TASK DESCRIPTION. Start at the first line of the material. Repeat each line exactly through the one containing "Whole economy output", then stop.

┌──

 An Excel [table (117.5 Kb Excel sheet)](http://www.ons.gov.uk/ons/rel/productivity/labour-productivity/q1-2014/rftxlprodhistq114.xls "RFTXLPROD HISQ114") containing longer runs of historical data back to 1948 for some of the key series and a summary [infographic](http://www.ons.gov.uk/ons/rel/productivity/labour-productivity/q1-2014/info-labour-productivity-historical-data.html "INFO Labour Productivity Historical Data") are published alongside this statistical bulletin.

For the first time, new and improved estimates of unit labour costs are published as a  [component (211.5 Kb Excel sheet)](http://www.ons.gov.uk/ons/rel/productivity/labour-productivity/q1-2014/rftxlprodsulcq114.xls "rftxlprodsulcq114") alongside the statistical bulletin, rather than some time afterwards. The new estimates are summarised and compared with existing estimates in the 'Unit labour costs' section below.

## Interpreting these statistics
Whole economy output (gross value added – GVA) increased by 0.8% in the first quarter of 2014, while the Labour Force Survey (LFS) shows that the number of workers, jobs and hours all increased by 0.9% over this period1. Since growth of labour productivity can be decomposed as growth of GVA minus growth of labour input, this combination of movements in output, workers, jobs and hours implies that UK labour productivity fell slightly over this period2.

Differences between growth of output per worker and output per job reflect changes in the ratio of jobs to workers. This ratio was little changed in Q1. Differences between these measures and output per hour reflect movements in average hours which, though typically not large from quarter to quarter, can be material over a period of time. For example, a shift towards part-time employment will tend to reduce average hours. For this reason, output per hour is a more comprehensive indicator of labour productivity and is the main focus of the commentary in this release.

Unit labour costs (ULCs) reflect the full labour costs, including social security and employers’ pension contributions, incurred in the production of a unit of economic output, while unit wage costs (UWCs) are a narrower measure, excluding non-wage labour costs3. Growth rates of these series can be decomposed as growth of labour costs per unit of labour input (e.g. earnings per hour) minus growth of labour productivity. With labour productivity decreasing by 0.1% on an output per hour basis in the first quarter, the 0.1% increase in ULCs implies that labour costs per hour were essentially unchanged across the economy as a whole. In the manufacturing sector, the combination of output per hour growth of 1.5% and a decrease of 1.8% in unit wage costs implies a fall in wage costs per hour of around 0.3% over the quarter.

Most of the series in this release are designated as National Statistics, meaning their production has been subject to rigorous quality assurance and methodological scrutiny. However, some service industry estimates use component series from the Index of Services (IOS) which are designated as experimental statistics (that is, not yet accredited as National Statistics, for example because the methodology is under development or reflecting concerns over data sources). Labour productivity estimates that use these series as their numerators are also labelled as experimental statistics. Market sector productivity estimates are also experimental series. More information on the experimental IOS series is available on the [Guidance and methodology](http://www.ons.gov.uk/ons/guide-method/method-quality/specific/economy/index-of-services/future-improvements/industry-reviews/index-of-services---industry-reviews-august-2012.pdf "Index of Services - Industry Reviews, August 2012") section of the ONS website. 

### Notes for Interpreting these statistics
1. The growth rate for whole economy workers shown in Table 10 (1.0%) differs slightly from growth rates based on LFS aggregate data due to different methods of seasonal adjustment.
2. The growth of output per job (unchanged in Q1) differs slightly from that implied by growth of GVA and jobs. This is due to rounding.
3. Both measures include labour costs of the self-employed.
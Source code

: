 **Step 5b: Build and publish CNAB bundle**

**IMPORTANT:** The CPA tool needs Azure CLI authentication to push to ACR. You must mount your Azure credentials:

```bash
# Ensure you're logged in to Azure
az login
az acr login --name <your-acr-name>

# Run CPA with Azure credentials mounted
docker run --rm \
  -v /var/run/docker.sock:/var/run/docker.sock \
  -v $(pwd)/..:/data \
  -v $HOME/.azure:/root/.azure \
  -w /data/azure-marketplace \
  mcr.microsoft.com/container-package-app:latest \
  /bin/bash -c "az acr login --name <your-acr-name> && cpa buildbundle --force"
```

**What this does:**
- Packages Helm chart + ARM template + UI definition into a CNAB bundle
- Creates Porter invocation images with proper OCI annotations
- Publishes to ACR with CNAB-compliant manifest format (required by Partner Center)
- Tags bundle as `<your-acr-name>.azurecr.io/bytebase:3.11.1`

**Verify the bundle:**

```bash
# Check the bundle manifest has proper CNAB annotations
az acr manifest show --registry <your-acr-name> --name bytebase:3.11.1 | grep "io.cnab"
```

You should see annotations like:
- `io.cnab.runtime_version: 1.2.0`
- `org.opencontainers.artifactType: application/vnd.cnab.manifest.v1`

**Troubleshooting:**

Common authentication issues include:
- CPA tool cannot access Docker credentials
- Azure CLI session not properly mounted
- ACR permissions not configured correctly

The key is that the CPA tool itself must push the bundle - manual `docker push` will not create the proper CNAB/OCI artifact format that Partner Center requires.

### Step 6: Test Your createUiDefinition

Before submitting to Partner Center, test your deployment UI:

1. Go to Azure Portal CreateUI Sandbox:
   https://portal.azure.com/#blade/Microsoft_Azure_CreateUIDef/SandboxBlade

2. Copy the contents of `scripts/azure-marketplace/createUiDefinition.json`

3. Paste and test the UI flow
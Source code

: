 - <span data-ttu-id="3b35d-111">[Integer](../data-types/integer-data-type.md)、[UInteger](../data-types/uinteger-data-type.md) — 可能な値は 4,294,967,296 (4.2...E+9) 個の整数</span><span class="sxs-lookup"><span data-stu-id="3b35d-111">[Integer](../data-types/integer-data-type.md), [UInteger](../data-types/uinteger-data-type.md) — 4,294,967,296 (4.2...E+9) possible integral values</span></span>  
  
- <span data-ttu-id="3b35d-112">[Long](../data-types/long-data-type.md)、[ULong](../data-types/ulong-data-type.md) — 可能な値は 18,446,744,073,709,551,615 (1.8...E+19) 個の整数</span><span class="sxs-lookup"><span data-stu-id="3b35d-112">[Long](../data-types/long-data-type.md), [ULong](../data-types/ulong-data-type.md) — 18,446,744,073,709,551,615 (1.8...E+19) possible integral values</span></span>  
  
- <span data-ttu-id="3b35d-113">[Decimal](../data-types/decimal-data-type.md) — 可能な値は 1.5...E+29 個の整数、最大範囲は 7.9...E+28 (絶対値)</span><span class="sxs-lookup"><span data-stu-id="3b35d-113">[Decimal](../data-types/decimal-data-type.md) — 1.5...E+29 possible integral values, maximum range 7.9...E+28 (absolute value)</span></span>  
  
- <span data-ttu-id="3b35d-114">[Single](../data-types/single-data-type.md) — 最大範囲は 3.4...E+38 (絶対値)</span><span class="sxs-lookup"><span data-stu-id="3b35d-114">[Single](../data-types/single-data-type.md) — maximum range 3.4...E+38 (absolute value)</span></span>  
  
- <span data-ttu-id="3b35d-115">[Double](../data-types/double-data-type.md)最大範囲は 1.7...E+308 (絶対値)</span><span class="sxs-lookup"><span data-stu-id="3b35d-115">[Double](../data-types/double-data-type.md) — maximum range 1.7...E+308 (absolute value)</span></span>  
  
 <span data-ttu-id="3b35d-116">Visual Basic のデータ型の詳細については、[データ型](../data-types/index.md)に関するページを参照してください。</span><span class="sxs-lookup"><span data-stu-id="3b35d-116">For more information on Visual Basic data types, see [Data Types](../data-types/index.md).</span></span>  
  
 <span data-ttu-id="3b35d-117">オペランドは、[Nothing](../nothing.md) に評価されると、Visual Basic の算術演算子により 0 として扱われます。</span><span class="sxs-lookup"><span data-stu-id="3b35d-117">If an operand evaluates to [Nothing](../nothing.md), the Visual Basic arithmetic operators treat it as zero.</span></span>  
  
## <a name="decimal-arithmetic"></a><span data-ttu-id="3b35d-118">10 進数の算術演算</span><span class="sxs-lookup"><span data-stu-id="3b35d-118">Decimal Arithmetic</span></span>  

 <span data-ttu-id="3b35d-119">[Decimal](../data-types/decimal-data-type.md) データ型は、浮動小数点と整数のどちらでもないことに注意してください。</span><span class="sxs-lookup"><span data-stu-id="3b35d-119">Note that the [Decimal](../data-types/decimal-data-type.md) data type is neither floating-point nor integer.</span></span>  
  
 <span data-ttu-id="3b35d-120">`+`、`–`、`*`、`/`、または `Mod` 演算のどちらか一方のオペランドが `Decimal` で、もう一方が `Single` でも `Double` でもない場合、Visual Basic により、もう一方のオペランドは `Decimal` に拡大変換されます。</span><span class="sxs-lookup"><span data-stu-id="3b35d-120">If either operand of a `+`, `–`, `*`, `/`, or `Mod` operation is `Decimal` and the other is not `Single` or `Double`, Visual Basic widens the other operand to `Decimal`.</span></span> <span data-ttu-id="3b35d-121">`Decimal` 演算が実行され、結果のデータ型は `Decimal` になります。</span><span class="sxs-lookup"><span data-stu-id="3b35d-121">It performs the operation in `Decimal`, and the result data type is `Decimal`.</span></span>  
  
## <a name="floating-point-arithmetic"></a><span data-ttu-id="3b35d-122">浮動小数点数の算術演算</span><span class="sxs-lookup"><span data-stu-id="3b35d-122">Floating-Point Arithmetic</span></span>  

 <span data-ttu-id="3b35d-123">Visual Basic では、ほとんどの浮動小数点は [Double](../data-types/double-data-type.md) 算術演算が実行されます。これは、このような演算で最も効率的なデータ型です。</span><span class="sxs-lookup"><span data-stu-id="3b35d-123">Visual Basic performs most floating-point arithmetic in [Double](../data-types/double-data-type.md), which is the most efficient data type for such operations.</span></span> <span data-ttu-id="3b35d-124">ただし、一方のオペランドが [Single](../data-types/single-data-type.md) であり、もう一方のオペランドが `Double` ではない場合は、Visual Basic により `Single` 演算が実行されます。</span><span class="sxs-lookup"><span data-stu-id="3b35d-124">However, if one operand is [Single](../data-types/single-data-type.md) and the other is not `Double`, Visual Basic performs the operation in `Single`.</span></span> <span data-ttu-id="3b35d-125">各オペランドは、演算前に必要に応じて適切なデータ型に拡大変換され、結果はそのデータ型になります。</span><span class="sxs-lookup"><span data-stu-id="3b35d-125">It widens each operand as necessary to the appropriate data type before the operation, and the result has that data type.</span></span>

└──

RESULT OF THIS TASK.
 An Excel [table (117.5 Kb Excel sheet)](http://www.ons.gov.uk/ons/rel/productivity/labour-productivity/q1-2014/rftxlprodhistq114.xls "RFTXLPROD HISQ114") containing longer runs of historical data back to 1948 for some of the key series and a summary [infographic](http://www.ons.gov.uk/ons/rel/productivity/labour-productivity/q1-2014/info-labour-productivity-historical-data.html "INFO Labour Productivity Historical Data") are published alongside this statistical bulletin.

For the first time, new and improved estimates of unit labour costs are published as a  [component (211.5 Kb Excel sheet)](http://www.ons.gov.uk/ons/rel/productivity/labour-productivity/q1-2014/rftxlprodsulcq114.xls "rftxlprodsulcq114") alongside the statistical bulletin, rather than some time afterwards. The new estimates are summarised and compared with existing estimates in the 'Unit labour costs' section below.

## Interpreting these statistics
Whole economy output (gross value added – GVA) increased by 0.8% in the first quarter of 2014, while the Labour Force Survey (LFS) shows that the number of workers, jobs and hours all increased by 0.9% over this period1. Since growth of labour productivity can be decomposed as growth of GVA minus growth of labour input, this combination of movements in output, workers, jobs and hours implies that UK labour productivity fell slightly over this period2.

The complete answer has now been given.